Text of statute as originally enacted

= Continuance of Laws Act 1706 =

Act of the Parliament of England

The Continuance of Laws Act 1706 (6 Ann. c. 34) (Note: This is the citation in The Statutes of the Realm.) was an act of the Parliament of England that continued various older acts.

== Background ==
In the United Kingdom, acts of Parliament remain in force until expressly repealed.
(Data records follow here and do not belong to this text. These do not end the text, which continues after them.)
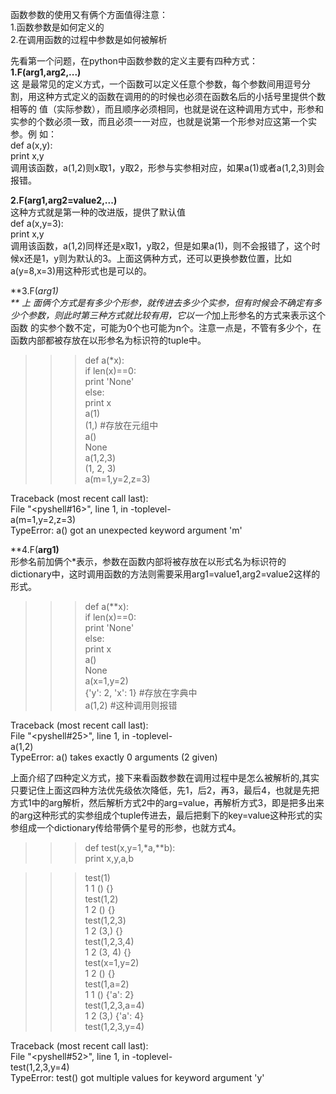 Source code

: 函数参数的使用又有俩个方面值得注意：  
1.函数参数是如何定义的  
2.在调用函数的过程中参数是如何被解析  
  
先看第一个问题，在python中函数参数的定义主要有四种方式：  
**1.F(arg1,arg2,...)**  
这 是最常见的定义方式，一个函数可以定义任意个参数，每个参数间用逗号分割，用这种方式定义的函数在调用的的时候也必须在函数名后的小括号里提供个数相等的
值（实际参数），而且顺序必须相同，也就是说在这种调用方式中，形参和实参的个数必须一致，而且必须一一对应，也就是说第一个形参对应这第一个实参。例 如：  
def a(x,y):  
print x,y  
调用该函数，a(1,2)则x取1，y取2，形参与实参相对应，如果a(1)或者a(1,2,3)则会报错。  
  
  
**2.F(arg1,arg2=value2,...)**  
这种方式就是第一种的改进版，提供了默认值  
def a(x,y=3):  
print x,y  
调用该函数，a(1,2)同样还是x取1，y取2，但是如果a(1)，则不会报错了，这个时候x还是1，y则为默认的3。上面这俩种方式，还可以更换参数位置，比如a(y=8,x=3)用这种形式也是可以的。  
  
  
**3.F(*arg1)  
** 上 面俩个方式是有多少个形参，就传进去多少个实参，但有时候会不确定有多少个参数，则此时第三种方式就比较有用，它以一个*加上形参名的方式来表示这个函数
的实参个数不定，可能为0个也可能为n个。注意一点是，不管有多少个，在函数内部都被存放在以形参名为标识符的tuple中。  
>>> def a(*x):  
if len(x)==0:  
print 'None'  
else:  
print x  
>>> a(1)  
(1,) #存放在元组中  
>>> a()  
None  
>>> a(1,2,3)  
(1, 2, 3)  
>>> a(m=1,y=2,z=3)  
  
Traceback (most recent call last):  
File "<pyshell#16>", line 1, in -toplevel-  
a(m=1,y=2,z=3)  
TypeError: a() got an unexpected keyword argument 'm'  
  
  
**4.F(**arg1)**  
形参名前加俩个*表示，参数在函数内部将被存放在以形式名为标识符的dictionary中，这时调用函数的方法则需要采用arg1=value1,arg2=value2这样的形式。  
>>> def a(**x):  
if len(x)==0:  
print 'None'  
else:  
print x  
>>> a()  
None  
>>> a(x=1,y=2)  
{'y': 2, 'x': 1} #存放在字典中  
>>> a(1,2) #这种调用则报错  
  
Traceback (most recent call last):  
File "<pyshell#25>", line 1, in -toplevel-  
a(1,2)  
TypeError: a() takes exactly 0 arguments (2 given)  
  
  
上面介绍了四种定义方式，接下来看函数参数在调用过程中是怎么被解析的,其实只要记住上面这四种方法优先级依次降低，先1，后2，再3，最后4，也就是先把方式1中的arg解析，然后解析方式2中的arg=value，再解析方式3，即是把多出来的arg这种形式的实参组成个tuple传进去，最后把剩下的key=value这种形式的实参组成一个dictionary传给带俩个星号的形参，也就方式4。  
>>> def test(x,y=1,*a,**b):  
print x,y,a,b  
  
  
>>> test(1)  
1 1 () {}  
>>> test(1,2)  
1 2 () {}  
>>> test(1,2,3)  
1 2 (3,) {}  
>>> test(1,2,3,4)  
1 2 (3, 4) {}  
>>> test(x=1,y=2)  
1 2 () {}  
>>> test(1,a=2)  
1 1 () {'a': 2}  
>>> test(1,2,3,a=4)  
1 2 (3,) {'a': 4}  
>>> test(1,2,3,y=4)  
  
Traceback (most recent call last):  
File "<pyshell#52>", line 1, in -toplevel-  
test(1,2,3,y=4)  
TypeError: test() got multiple values for keyword argument 'y'

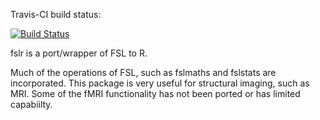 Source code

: Travis-CI build status:

[![Build Status](https://travis-ci.org/muschellij2/fslr.svg?branch=master)](https://travis-ci.org/muschellij2/fslr)

fslr is a port/wrapper of FSL to R.

Much of the operations of FSL, such as fslmaths and fslstats are incorporated.  This package is very useful for structural imaging, such as MRI.  Some of the fMRI functionality has not been ported or has limited capabiilty. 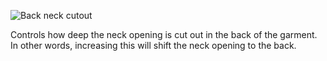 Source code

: 
![Back neck cutout](./shoulderease.svg)

Controls how deep the neck opening is cut out in the back of the garment.
In other words, increasing this will shift the neck opening to the back.
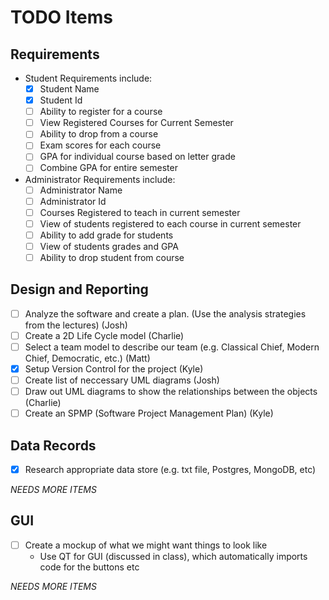 # TODO Items

## Requirements

- Student Requirements include:
  - [x] Student Name
  - [x] Student Id
  - [ ] Ability to register for a course
  - [ ] View Registered Courses for Current Semester
  - [ ] Ability to drop from a course
  - [ ] Exam scores for each course
  - [ ] GPA for individual course based on letter grade
  - [ ] Combine GPA for entire semester

- Administrator Requirements include:
  - [ ] Administrator Name
  - [ ] Administrator Id
  - [ ] Courses Registered to teach in current semester
  - [ ] View of students registered to each course in current semester
  - [ ] Ability to add grade for students
  - [ ] View of students grades and GPA
  - [ ] Ability to drop student from course
  
## Design and Reporting

- [ ] Analyze the software and create a plan. (Use the analysis strategies from the lectures) (Josh)
- [ ] Create a 2D Life Cycle model (Charlie)
- [ ] Select a team model to describe our team (e.g. Classical Chief, Modern Chief, Democratic, etc.) (Matt)
- [x] Setup Version Control for the project (Kyle)
- [ ] Create list of neccessary UML diagrams (Josh)
- [ ] Draw out UML diagrams to show the relationships between the objects (Charlie)
- [ ] Create an SPMP (Software Project Management Plan) (Kyle)

## Data Records

- [x] Research appropriate data store (e.g. txt file, Postgres, MongoDB, etc)

*NEEDS MORE ITEMS*

## GUI

- [ ] Create a mockup of what we might want things to look like
  - Use QT for GUI (discussed in class), which automatically imports code for the buttons etc

*NEEDS MORE ITEMS*
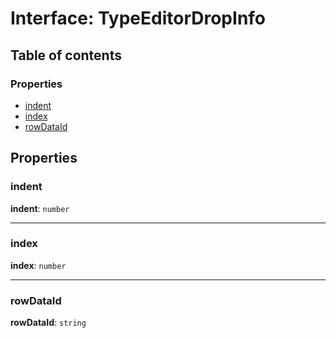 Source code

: # Interface: TypeEditorDropInfo

## Table of contents

### Properties

* [indent](/auto-docs/type-editor/interfaces/TypeEditorDropInfo.md#indent)
* [index](/auto-docs/type-editor/interfaces/TypeEditorDropInfo.md#index)
* [rowDataId](/auto-docs/type-editor/interfaces/TypeEditorDropInfo.md#rowdataid)

## Properties

### indent

**indent**: `number`

***

### index

**index**: `number`

***

### rowDataId

**rowDataId**: `string`
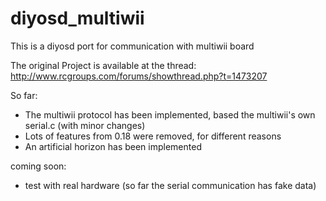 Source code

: diyosd_multiwii
===============

This is a diyosd port for communication with multiwii board

The original Project is available at the thread: http://www.rcgroups.com/forums/showthread.php?t=1473207

So far: 
- The multiwii protocol has been implemented, based the multiwii's own serial.c (with minor changes)
- Lots of features from 0.18 were removed, for different reasons
- An artificial horizon has been implemented

coming soon:
 - test with real hardware (so far the serial communication has fake data)



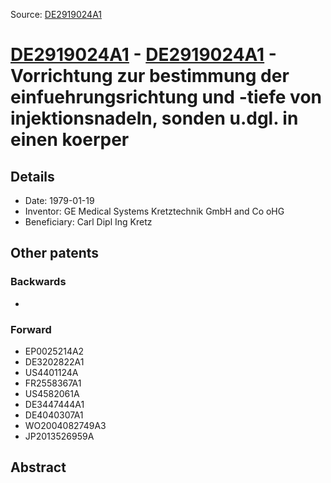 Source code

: Source: [DE2919024A1](https://patents.google.com/patent/DE2919024A1)

# [DE2919024A1](DE2919024A1.md) - [DE2919024A1](DE2919024A1.md) - Vorrichtung zur bestimmung der einfuehrungsrichtung und -tiefe von injektionsnadeln, sonden u.dgl. in einen koerper

## Details

* Date: 1979-01-19
* Inventor: GE Medical Systems Kretztechnik GmbH and Co oHG
* Beneficiary: Carl Dipl Ing Kretz

## Other patents

### Backwards
 * 
### Forward
 * EP0025214A2
 * DE3202822A1
 * US4401124A
 * FR2558367A1
 * US4582061A
 * DE3447444A1
 * DE4040307A1
 * WO2004082749A3
 * JP2013526959A
## Abstract


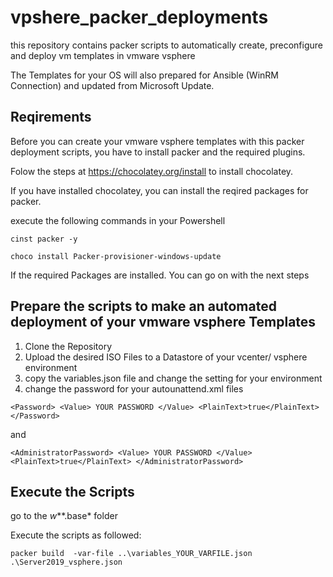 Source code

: # vpshere_packer_deployments
this repository contains packer scripts to automatically create, preconfigure and deploy vm templates in vmware vsphere

The Templates for your OS will also prepared for Ansible (WinRM Connection) and updated from Microsoft Update.


## Reqirements

Before you can create your vmware vsphere templates with this packer deployment scripts, you have to install packer and the required plugins.

Folow the steps at https://chocolatey.org/install to install chocolatey.

If you have installed chocolatey, you can install the reqired packages for packer.

execute the following commands in your Powershell

`cinst packer -y`

`choco install Packer-provisioner-windows-update`

If the required Packages are installed. You can go on with the next steps

## Prepare the scripts to make an automated deployment of your vmware vsphere Templates

1. Clone the Repository
2. Upload the desired ISO Files to a Datastore of your vcenter/ vsphere environment
3. copy the variables.json file and change the setting for your environment
3. change the password for your autounattend.xml files 

`<Password> <Value> YOUR PASSWORD </Value> <PlainText>true</PlainText> </Password>`
                
 and

`<AdministratorPassword> <Value> YOUR PASSWORD </Value> <PlainText>true</PlainText> </AdministratorPassword>`

## Execute the Scripts 

go to the *w***.base* folder

Execute the scripts as followed:

`packer build  -var-file ..\variables_YOUR_VARFILE.json .\Server2019_vsphere.json`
Many acts of parliament, however, contained time-limited sunset clauses, requiring legislation to revive enactments that had expired or to continue enactments that would otherwise expire.

== Provisions ==

=== Continued enactments ===
Section 1 of the act continued the Poor Relief Act 1662 (14 Chas. 2. c. 12) (Note: This is the citation in The Statutes of the Realm.), as continued by section 2 of the Administration of Intestates' Estate Act 1685 (1 Jas. 1. c. 17), section 1 of the Poor Relief Act 1691 (3 Will. & Mar. c. 11), section 8 of the Estreats (Personal Representatives) Act 1692 (4 Will. & Mar. c. 24) and section 5 of the Exportation (No. 2) Act 1698 (11 Will. 3. c. 13), until the end of the next session of parliament after 7 years from 25 March 1707, except what relates to the Corporations therein mentioned mentioned and thereby constituted.

Section 2 of the act continued the Sale of Cattle Act 1670 (22 & 23 Cha. 2. c. 19), as continued by section 10 of the Administration of Intestates' Estate Act 1685 (1 Jas. 1. c. 17), section 5 of the Estreats (Personal Representatives) Act 1692 (4 Will. & Mar. c. 24) and section 5 of the Exportation (No. 2) Act 1698 (11 Will. 3. c. 13), until the end of the next session of parliament after 7 years from 25 March 1707, except the clause repealed by the Sale of Cattle Act 1672 (25 Cha. 2. c. 4).

Section 3 of the act provided that from 29 September 1707, no butcher should sell or offer to sell fat cattle or sheep to other butchers within London, Westminster, or within ten miles thereof, as this practice was deemed pernicious for reducing the number of buyers in Smithfield market, subjecting both graziers and housekeepers to arbitrary pricing, with violators to forfeit the value of the cattle or sheep sold, one moiety to the Queen and the other to whoever would sue for it in the courts.

Section 4 of the act continued the Piracy Act 1698 (11 Will. 3. c. 7) (Note: This is the citation in The Statutes of the Realm.) until the end of the next session of parliament from after 7 years from the expiration of the act.

Section 5 of the act that upon recovery of any penalty or forfeiture imposed by the act, full costs would be allowed to the plaintiff.

== Subsequent developments ==
The Select Committee on Temporary Laws, Expired or Expiring, appointed in 1796, inspected and considered all temporary laws, observing irregularities in the construction of expiring laws continuance acts, making recommendations and emphasising the importance of the Committee for Expired and Expiring Laws.

The whole act was repealed by section 1 of, and the schedule to, the Statute Law Revision Act 1867 (30 & 31 Vict. c. 59), which came into force on 15 July 1867.